## PROBLEM REQUIREMENTS
Of all the lines in the entries below, give again exactly those starting at the line containing "The entire application" and ending at the line containing "the story. Must", both ends included, and no others.
▬▬▬▬▬▬▬▬▬▬
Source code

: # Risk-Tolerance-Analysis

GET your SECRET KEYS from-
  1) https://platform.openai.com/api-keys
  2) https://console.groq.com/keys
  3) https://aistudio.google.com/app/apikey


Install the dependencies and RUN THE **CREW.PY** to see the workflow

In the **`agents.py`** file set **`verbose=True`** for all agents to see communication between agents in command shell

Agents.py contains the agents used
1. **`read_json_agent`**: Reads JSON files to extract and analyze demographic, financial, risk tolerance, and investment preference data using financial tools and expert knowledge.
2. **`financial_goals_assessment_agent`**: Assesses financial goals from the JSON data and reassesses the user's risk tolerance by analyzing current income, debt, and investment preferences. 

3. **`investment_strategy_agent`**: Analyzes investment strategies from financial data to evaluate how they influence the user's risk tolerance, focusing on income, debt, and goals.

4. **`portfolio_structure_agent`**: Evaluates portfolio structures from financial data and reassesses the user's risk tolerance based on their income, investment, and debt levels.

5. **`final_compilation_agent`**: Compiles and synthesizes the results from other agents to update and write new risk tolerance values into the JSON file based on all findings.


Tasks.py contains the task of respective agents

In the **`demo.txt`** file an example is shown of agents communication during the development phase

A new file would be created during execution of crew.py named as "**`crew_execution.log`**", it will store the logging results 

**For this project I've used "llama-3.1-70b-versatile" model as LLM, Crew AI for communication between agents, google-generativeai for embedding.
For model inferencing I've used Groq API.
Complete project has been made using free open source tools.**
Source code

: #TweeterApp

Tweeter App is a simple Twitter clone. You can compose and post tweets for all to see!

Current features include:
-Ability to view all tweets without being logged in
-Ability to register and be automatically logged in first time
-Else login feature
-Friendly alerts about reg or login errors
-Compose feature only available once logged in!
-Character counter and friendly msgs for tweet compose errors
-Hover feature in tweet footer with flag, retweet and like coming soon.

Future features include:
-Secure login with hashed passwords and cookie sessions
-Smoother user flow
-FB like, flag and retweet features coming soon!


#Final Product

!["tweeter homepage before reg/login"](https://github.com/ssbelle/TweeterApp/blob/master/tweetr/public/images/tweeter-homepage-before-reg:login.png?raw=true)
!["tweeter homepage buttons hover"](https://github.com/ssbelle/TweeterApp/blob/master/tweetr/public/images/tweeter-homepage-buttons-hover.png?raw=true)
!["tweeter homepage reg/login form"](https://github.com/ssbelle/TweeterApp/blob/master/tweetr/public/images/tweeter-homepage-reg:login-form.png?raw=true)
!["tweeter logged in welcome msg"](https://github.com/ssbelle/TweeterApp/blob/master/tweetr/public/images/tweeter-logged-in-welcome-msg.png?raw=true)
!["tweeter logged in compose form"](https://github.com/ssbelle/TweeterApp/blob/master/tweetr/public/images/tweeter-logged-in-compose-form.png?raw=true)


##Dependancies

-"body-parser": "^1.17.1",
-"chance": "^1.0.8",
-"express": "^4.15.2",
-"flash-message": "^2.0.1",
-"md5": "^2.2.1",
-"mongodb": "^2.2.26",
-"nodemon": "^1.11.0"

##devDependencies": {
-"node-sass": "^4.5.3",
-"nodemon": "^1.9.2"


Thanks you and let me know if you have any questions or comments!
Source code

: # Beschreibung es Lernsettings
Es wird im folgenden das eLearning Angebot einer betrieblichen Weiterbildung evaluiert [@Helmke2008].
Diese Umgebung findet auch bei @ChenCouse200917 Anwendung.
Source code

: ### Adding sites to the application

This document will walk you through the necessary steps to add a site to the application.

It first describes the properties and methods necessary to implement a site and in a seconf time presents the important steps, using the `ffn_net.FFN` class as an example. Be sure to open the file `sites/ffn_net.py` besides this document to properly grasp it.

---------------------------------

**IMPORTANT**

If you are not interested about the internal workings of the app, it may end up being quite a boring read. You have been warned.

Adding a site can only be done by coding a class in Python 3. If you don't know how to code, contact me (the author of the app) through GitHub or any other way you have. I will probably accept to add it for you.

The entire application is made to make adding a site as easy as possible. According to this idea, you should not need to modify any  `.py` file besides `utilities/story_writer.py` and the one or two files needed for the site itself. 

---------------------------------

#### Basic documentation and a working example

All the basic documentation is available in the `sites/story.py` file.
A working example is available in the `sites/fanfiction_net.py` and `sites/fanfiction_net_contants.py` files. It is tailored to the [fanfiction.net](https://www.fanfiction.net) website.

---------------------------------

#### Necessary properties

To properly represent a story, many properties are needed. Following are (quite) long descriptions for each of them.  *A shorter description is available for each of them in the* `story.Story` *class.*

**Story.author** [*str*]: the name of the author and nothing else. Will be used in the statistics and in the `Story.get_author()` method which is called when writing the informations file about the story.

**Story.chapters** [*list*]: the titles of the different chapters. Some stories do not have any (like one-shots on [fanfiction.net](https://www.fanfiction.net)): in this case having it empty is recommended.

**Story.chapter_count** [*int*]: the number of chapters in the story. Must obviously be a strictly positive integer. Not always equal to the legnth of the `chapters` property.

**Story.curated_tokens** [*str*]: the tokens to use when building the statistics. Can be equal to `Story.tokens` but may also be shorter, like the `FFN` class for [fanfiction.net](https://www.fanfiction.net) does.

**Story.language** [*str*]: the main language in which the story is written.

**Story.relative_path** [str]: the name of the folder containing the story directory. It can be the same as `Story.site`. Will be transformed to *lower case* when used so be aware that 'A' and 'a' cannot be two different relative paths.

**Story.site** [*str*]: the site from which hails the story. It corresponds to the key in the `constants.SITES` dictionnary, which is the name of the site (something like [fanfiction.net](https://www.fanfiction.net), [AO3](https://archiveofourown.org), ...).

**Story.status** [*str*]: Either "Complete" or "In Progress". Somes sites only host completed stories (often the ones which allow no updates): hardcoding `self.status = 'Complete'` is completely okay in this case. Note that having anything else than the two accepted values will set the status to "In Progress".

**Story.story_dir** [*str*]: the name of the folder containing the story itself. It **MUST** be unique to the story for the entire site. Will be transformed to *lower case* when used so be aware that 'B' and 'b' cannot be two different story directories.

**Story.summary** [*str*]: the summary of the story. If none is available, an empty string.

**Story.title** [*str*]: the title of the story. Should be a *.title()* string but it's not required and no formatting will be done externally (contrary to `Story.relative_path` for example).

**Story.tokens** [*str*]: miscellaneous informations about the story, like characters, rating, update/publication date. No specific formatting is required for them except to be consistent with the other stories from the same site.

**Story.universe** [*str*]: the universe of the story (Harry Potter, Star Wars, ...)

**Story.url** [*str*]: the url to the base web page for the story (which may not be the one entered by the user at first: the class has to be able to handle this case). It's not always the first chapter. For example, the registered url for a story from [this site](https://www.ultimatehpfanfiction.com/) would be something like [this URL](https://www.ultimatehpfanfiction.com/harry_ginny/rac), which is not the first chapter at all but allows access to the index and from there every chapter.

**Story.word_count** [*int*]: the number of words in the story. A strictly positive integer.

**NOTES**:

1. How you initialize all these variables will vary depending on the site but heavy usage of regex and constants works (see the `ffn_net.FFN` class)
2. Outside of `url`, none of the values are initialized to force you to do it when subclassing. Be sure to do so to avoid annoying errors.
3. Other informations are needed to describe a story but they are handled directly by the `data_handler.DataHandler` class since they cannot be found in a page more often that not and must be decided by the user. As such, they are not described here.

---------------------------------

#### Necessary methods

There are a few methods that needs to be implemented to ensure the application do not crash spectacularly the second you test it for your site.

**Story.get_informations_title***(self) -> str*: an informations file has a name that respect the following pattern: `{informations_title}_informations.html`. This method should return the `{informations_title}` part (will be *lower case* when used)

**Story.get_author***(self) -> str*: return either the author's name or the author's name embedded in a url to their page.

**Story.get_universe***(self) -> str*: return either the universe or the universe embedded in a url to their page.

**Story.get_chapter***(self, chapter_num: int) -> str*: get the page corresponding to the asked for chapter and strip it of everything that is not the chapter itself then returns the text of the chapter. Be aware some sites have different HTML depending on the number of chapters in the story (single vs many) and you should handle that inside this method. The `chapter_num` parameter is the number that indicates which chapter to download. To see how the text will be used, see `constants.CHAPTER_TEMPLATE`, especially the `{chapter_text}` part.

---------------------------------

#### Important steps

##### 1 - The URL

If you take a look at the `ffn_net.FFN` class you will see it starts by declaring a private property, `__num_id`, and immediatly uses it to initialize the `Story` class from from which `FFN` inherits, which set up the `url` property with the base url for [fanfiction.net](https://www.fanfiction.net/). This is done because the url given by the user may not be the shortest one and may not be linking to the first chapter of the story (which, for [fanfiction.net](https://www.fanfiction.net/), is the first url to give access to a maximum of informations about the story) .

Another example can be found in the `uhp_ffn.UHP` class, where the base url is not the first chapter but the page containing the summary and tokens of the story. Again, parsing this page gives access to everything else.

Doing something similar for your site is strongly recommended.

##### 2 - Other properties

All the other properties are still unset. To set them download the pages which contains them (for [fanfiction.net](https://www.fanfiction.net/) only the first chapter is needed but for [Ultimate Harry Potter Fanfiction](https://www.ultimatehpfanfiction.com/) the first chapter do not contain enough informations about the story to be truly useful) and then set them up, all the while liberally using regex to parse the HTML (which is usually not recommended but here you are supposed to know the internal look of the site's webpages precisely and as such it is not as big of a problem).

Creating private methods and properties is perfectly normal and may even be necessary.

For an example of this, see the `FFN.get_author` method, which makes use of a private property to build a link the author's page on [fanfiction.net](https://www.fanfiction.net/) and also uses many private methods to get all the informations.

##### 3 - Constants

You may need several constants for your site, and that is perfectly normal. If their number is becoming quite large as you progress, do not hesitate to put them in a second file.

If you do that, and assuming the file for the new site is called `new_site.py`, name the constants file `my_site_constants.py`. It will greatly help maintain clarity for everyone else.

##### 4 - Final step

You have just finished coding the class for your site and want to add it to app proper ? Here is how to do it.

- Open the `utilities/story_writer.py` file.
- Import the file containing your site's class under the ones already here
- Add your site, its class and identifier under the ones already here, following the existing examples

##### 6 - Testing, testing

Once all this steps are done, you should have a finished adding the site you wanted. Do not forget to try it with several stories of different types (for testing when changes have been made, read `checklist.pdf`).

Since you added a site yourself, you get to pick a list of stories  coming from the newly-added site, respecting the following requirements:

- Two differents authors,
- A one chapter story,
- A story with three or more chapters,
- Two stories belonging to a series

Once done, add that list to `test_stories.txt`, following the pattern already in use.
▬▬▬▬▬▬▬▬▬▬
## ANSWER TO THIS PROBLEM
The entire application is made to make adding a site as easy as possible. According to this idea, you should not need to modify any  `.py` file besides `utilities/story_writer.py` and the one or two files needed for the site itself. 

---------------------------------

#### Basic documentation and a working example

All the basic documentation is available in the `sites/story.py` file.
A working example is available in the `sites/fanfiction_net.py` and `sites/fanfiction_net_contants.py` files. It is tailored to the [fanfiction.net](https://www.fanfiction.net) website.

---------------------------------

#### Necessary properties

To properly represent a story, many properties are needed. Following are (quite) long descriptions for each of them.  *A shorter description is available for each of them in the* `story.Story` *class.*

**Story.author** [*str*]: the name of the author and nothing else. Will be used in the statistics and in the `Story.get_author()` method which is called when writing the informations file about the story.

**Story.chapters** [*list*]: the titles of the different chapters. Some stories do not have any (like one-shots on [fanfiction.net](https://www.fanfiction.net)): in this case having it empty is recommended.

**Story.chapter_count** [*int*]: the number of chapters in the story. Must obviously be a strictly positive integer. Not always equal to the legnth of the `chapters` property.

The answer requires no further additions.